Height. 1200mm rising to 1500mm, with a bit more at the hatch.  (Known as full crouching headroom).  This still looks good / right.  (It could be stretched to standing headroom say 1700mm, I had a Hirrondelle which had just about standing headroom on a slightly shorter length).

SECTION
Square: easy to loft and easy to build.
Shallow underwater profile, I guess between 200 and 300mm deep. It may give useful dynamic lift and even planing.

LEE BULGE
To give more internal space and guard against capsize. The lee-pod is extended to form a bulge from end to end. It gives a smoother entry.  To achieve this it does not extend out that far, at 600mm.  It is 600mm high at ends, 900mm at cabin, so about 400mm above water level, so just well clear of wave slapping.  Being long it has a good volume.  It should hold the boat from about 45 deg.

PROFILE
To windward, an even curve end to end.
To leeward, flat in the centre and curved at the ends.  This gives a flat surface for the boards to rest against.
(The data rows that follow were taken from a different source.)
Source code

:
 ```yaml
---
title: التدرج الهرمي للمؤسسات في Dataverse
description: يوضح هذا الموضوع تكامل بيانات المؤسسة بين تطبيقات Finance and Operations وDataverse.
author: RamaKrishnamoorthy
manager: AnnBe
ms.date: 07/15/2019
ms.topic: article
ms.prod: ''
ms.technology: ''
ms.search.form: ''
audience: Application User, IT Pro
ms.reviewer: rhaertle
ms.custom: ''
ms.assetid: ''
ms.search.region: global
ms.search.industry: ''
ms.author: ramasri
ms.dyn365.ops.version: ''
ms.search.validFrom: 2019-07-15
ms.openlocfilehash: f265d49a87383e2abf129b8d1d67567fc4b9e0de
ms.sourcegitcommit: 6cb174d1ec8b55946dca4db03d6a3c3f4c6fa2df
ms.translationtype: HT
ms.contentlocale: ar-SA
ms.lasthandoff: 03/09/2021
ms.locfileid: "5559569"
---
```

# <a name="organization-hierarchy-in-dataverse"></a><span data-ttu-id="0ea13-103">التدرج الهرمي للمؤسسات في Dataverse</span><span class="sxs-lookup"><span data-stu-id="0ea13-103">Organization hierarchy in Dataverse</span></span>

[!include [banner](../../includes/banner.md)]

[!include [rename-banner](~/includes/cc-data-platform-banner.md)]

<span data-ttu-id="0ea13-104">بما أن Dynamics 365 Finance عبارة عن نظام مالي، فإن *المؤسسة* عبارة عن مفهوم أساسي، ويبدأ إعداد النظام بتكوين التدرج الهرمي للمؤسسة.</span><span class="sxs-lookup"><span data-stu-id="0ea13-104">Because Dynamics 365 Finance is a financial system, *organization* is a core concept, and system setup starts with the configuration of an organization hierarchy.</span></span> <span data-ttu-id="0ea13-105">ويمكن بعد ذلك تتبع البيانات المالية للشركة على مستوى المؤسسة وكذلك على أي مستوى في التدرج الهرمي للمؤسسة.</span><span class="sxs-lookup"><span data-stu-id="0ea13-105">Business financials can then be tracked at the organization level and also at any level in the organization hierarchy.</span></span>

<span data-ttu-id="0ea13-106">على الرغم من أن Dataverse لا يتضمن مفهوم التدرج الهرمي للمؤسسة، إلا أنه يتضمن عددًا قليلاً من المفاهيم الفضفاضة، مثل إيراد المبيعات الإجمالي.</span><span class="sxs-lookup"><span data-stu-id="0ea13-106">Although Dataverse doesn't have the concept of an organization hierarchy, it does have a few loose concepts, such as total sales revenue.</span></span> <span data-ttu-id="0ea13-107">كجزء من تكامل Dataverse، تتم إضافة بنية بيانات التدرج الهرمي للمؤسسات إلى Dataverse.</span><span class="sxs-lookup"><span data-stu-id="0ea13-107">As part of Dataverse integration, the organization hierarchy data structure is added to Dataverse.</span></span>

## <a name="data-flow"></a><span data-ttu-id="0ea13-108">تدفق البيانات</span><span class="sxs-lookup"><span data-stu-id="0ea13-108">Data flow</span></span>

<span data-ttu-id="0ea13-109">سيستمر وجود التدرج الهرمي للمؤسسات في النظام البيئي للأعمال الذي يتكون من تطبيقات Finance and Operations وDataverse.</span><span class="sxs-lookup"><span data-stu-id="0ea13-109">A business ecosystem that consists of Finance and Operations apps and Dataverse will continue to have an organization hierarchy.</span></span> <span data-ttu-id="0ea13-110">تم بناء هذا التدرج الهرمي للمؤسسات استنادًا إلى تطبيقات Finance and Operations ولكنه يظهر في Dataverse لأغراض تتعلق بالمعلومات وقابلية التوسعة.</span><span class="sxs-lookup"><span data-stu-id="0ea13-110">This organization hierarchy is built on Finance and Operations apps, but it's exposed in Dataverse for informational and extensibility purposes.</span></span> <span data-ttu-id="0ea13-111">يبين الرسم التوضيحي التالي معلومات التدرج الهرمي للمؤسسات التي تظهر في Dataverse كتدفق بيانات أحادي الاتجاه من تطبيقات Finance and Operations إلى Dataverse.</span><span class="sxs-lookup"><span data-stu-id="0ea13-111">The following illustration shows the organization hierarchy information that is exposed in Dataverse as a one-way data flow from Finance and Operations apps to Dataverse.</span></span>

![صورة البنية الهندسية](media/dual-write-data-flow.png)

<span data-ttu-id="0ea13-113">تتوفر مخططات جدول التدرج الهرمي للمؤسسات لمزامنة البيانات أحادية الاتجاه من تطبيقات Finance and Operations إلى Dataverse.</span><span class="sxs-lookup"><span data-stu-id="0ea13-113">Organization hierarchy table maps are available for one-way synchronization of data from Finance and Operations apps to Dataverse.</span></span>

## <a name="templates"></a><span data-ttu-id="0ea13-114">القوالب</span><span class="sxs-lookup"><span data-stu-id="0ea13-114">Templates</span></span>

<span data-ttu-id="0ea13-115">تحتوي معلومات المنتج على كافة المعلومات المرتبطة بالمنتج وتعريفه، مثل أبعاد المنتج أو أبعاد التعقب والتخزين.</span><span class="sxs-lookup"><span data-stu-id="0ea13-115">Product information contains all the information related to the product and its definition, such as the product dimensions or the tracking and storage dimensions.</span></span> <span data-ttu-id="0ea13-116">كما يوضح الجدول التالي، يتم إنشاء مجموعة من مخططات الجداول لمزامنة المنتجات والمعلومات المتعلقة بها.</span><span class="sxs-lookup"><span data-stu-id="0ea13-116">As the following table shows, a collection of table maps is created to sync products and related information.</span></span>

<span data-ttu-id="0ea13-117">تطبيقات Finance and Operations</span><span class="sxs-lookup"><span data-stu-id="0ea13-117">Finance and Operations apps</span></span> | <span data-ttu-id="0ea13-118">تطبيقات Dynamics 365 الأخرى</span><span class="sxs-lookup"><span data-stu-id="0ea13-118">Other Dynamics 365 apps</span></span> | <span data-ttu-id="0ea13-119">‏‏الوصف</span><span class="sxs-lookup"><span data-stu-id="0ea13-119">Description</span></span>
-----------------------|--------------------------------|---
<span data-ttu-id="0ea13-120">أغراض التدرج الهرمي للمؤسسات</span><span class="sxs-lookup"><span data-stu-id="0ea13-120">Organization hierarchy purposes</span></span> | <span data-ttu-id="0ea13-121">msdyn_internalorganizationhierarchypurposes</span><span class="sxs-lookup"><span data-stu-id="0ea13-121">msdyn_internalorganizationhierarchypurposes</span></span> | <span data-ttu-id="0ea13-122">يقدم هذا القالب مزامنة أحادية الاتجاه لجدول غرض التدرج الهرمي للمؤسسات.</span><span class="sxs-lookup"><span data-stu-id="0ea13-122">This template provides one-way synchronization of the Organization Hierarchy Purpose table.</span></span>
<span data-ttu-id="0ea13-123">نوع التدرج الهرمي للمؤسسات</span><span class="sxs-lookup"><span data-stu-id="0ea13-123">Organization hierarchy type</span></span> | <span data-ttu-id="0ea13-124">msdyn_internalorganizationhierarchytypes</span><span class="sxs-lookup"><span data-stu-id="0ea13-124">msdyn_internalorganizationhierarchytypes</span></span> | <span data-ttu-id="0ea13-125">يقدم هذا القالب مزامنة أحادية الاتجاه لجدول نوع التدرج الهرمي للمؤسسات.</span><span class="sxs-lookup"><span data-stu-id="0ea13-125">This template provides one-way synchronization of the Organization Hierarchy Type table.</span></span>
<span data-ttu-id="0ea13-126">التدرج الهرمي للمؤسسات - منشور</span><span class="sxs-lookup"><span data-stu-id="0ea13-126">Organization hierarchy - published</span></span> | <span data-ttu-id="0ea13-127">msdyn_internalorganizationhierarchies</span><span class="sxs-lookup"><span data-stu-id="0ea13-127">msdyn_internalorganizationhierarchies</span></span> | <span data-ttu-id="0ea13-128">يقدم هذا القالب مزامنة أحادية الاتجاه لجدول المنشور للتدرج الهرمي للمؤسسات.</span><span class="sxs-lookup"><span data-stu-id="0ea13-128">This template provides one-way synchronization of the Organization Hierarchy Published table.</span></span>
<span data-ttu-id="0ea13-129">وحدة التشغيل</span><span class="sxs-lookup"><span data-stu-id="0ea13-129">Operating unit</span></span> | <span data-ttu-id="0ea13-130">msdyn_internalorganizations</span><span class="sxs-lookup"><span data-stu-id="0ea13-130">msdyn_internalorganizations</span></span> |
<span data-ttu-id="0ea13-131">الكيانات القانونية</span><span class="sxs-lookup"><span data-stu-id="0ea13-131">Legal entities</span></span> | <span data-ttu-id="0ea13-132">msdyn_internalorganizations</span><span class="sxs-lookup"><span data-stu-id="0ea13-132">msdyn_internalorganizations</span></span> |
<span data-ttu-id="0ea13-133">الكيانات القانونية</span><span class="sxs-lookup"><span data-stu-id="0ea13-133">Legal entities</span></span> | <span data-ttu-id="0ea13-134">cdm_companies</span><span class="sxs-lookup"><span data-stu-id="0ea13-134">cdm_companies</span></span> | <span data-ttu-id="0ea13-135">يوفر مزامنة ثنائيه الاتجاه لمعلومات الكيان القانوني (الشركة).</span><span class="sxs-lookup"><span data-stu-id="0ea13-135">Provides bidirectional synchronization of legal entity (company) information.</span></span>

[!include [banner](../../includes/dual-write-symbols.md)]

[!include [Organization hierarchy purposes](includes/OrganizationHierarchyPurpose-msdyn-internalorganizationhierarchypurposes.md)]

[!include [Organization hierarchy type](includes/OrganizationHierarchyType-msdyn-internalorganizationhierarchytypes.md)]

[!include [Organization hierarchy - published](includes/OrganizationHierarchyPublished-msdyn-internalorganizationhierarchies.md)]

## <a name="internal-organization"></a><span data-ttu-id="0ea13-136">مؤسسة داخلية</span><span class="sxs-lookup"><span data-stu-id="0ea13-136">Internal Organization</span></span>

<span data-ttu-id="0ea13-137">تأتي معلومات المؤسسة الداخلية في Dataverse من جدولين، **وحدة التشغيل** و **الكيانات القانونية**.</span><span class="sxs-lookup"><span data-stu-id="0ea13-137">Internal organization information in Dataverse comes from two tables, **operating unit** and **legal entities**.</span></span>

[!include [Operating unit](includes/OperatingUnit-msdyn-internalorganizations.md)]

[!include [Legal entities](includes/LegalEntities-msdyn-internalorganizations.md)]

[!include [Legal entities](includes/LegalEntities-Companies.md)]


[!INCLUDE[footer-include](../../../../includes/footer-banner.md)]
It is also asymmetrical (though I am not convinced this adds anything significant).
The lee bulge is an even curve.

ROCKER
Basically flat with a slight lift at the ends.  This will reduce hobby-horsing.

CONSTRUCTION
6mm plywood. Softwood chine logs, 50x50mm right angles triangle.  Stiffened by berths etc, with stringers and or frames as required. Fixed with screws and polyurethane glue.  Below waterline and a bit above, sheathed in grp.  For the really cheapskate & quick version, painted with acrylic house paint.  The deluxe version would be fully sheathed inside and out.

OUTRIGGER
The hull section is a downward pointing ‘wing’, tilted out about 20 deg at the base.  When airborne this should give useful wind induced downforce.
Beams, the cheapskate would be solid timber (it can be argued that weight is no penalty).

HELM STATION
I envisage sitting in the hatch (the companion-way is always the most sought after location).  A Jester style pram hood would complete the picture. A trampoline, could be minimal fish-net, which would reduce capsize reducing windage. A cockpit pod added for day-sailing with friends.

RUDDERS
For simplicity Newick / Jzerro style is hard to beat.  As they sit against a flat straight part of the hull, they could be mounted outside, though they would still have to come through the bulge.  Better would be a simple casing inside the hull, but against the side, so not difficult to form.

RIG
I have to admit to being a ‘junky’ as well as a proa fan. 
The sail is two sided with one piece battens, the front end is about well rounded, about the same diameter as the mast.  The lee side of the sail bellies out to a good curve, this being the side that counts.  The windward side rests against the batten and will pillow between, (not so pretty). 
The great advantage is that the sail can be set well forward on the mast, about 1/3 back.  This will minimize the movement of the centre of pressure between shunts.
Mast, a 6m aluminium tube with a tapered timber top section.  It is free-standing, though braced by a stay or two to the outrigger.

ACCOMMODATION
Keeping your bed dry is to priority.  The central space is small, say 1m wide.  This is deemed a damp space.  It would have the stove and sink and room to sit.  Either side are bulkheads with waterproof doors giving access to the berths.  The doors a good size so that they could be opened / removed in port to allow 2 persons to sit inside.  A good cockpit tent / cheap dome tent completes the picture.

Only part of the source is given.